▶ **Work to be completed**
Although the data below holds other lines too, output only those from the line with "- [Links](#links)" up to and including the line with "- Google Fonts ('Red Hat Display')", exactly as they appear.

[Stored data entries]
════
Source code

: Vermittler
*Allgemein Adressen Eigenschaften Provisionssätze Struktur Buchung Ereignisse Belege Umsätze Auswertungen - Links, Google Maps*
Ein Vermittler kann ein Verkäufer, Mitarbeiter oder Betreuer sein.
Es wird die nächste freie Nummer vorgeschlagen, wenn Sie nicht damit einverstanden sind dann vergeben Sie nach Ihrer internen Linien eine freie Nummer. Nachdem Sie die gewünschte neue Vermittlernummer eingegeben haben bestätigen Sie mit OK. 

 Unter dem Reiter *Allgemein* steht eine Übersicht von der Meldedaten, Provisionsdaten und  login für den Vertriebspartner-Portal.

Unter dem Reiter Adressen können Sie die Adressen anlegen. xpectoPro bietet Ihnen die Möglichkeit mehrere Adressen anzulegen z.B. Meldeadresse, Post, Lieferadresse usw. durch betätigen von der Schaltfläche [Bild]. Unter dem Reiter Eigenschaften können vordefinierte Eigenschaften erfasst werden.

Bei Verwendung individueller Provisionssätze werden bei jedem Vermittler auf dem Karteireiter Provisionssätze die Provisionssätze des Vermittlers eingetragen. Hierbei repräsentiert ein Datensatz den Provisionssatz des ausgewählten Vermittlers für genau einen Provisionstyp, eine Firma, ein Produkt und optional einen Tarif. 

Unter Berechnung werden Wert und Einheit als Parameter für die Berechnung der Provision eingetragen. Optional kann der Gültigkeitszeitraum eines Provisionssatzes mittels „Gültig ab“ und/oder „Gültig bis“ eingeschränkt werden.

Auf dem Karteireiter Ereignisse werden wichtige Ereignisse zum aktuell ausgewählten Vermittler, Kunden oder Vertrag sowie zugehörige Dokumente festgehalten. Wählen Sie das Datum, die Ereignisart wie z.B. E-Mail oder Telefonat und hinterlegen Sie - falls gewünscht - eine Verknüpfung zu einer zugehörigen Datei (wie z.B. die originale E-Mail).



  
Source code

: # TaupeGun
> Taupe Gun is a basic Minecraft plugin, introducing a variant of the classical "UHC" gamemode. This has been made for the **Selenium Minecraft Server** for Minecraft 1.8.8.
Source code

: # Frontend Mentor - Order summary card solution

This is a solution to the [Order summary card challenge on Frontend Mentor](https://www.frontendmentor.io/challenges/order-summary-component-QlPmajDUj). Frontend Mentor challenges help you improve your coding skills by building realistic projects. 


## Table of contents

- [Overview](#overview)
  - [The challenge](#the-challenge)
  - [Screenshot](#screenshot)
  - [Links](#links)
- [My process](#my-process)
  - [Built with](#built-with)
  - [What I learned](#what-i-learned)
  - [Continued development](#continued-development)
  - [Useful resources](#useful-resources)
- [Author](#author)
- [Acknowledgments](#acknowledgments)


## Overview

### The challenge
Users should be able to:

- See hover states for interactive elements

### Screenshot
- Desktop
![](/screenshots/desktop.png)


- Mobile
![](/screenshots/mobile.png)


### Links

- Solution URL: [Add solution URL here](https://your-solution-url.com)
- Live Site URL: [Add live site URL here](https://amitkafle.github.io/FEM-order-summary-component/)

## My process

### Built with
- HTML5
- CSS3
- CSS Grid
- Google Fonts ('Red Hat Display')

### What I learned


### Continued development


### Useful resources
════
▶ **Answer**
  - [Links](#links)
- [My process](#my-process)
  - [Built with](#built-with)
  - [What I learned](#what-i-learned)
  - [Continued development](#continued-development)
  - [Useful resources](#useful-resources)
- [Author](#author)
- [Acknowledgments](#acknowledgments)


## Overview

### The challenge
Users should be able to:

- See hover states for interactive elements

### Screenshot
- Desktop
![](/screenshots/desktop.png)


- Mobile
![](/screenshots/mobile.png)


### Links

- Solution URL: [Add solution URL here](https://your-solution-url.com)
- Live Site URL: [Add live site URL here](https://amitkafle.github.io/FEM-order-summary-component/)

## My process

### Built with
- HTML5
- CSS3
- CSS Grid
- Google Fonts ('Red Hat Display')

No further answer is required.